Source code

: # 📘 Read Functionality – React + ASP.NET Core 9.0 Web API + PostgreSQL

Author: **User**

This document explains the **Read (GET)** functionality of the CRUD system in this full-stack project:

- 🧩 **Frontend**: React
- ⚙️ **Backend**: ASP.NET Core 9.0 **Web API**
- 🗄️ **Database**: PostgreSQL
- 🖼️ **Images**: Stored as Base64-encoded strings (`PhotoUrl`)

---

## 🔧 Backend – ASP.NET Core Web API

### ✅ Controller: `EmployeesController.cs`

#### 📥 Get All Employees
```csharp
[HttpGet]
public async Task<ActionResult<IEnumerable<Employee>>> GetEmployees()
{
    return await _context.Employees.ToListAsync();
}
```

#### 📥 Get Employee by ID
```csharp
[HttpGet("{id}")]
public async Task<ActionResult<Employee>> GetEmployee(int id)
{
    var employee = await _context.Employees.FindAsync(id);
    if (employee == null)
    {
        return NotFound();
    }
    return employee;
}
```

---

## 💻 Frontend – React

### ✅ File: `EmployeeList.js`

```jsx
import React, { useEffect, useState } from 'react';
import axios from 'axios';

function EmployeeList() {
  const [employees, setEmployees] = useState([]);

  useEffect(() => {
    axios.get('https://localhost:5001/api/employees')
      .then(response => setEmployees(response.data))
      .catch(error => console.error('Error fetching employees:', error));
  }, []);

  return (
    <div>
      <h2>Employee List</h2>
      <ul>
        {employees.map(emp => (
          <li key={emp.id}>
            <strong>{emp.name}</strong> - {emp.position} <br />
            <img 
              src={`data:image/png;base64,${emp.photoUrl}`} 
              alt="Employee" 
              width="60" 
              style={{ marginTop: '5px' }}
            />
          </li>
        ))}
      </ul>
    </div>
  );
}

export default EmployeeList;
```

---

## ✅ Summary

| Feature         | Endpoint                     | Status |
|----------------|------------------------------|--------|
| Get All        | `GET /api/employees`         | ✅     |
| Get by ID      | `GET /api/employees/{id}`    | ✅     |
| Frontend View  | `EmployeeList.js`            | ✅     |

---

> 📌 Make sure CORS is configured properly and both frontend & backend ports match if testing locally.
____________
= TASK BRIEF =
Give the number of lines in the records where the word "Read" shows up. Nothing else belongs in the reply.

= THE ANSWER =
2